Personal information
- Date of birth: 2 March 1990 (age 36)
- Place of birth: East Berlin, East Germany
- Height: 1.89 m (6 ft 2 in)
- Position: Forward

Team information
- Current team: Hallescher FC
- Number: 90

Youth career
- MSV Normannia 08 Berlin
- 0000–2007: Hertha BSC
- 2007–2009: Union Berlin

Senior career*
- Years: Team / Apps / (Gls)
- 2009–2010: Carl Zeiss Jena / 18 / (3)
- 2010–2013: VfB Stuttgart II / 98 / (28)
- 2012–2013: VfB Stuttgart / 2 / (0)
- 2013–2014: Dynamo Dresden / 4 / (0)
- 2014: → Preußen Münster (loan) / 17 / (6)
- 2014–2015: Wehen Wiesbaden / 35 / (7)
- 2015–2018: Hansa Rostock / 70 / (18)
- 2018–2020: Pogoń Szczecin / 25 / (2)
- 2019: Pogoń Szczecin II / 3 / (2)
- 2020–2021: VfB Lübeck / 24 / (3)
- 2021–2022: Viktoria Berlin / 23 / (5)
- 2022–2026: Greifswalder FC / 109 / (60)
- 2026–: Hallescher FC / 6 / (1)

= Soufian Benyamina =

German footballer

Soufian Benyamina (born 2 March 1990) is a German professional footballer who plays as a forward for Hallescher FC.

==Personal life==
His older brother Karim is also professional footballer and is currently playing for Berliner AK 07 and the Algerian national team.

==Career==
Benyamina began his career in the youth side with MSV Normannia 08 Berlin. He was later scouted by Hertha BSC. After few years with Hertha BSC, he joined rival Union Berlin, where he played twenty three games and scored four goals in the A Jugend Bundesliga Nord/Nordost in the 2008–09 season. He left Union Berlin in July 2009 and signed for Carl Zeiss Jena. Here played his first professional match in the 3. Liga on 29 July 2009 against SV Sandhausen and scored on 25 October 2009 his first goal against SpVgg Unterhaching. On 14 June 2010, he left Carl Zeiss Jena and signed for VfB Stuttgart II. He signed in Stuttgart a three years contract and played first for the 3. Liga team.

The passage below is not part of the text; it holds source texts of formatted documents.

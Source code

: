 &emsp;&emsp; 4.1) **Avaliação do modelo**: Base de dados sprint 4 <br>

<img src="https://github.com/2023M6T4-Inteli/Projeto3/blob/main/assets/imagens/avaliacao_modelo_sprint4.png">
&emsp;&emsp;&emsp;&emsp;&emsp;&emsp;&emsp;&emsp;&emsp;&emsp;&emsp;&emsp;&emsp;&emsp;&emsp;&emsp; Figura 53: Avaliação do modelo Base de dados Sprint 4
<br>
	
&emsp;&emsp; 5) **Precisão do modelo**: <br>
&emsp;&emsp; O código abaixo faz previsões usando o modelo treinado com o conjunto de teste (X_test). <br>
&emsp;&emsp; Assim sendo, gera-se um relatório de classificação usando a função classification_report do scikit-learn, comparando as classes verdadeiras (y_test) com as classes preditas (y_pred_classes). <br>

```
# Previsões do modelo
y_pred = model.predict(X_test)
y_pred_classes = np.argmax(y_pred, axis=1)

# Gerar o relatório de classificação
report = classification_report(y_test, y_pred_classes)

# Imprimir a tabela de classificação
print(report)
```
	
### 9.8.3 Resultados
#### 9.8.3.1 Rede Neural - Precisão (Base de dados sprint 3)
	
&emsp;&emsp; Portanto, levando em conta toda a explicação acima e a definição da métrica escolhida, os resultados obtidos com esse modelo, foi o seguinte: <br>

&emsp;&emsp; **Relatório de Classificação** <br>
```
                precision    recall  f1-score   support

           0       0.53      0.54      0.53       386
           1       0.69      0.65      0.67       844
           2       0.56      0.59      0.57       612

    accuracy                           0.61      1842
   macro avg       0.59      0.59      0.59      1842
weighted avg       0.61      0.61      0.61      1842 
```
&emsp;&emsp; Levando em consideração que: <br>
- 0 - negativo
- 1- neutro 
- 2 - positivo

On 8 December 2012, Benyamina made his Bundesliga debut for the first team of VfB Stuttgart in a 3–1 home victory against Schalke 04.

On 1 July 2013, he moved to Dynamo Dresden. After an unsuccessful half-season, in which Benyamina made only four appearances for Dynamo, the club loaned him to 3rd division club Preußen Münster in the winter transfer window. At the end of the season he left Dynamo permanently, signing for SV Wehen Wiesbaden.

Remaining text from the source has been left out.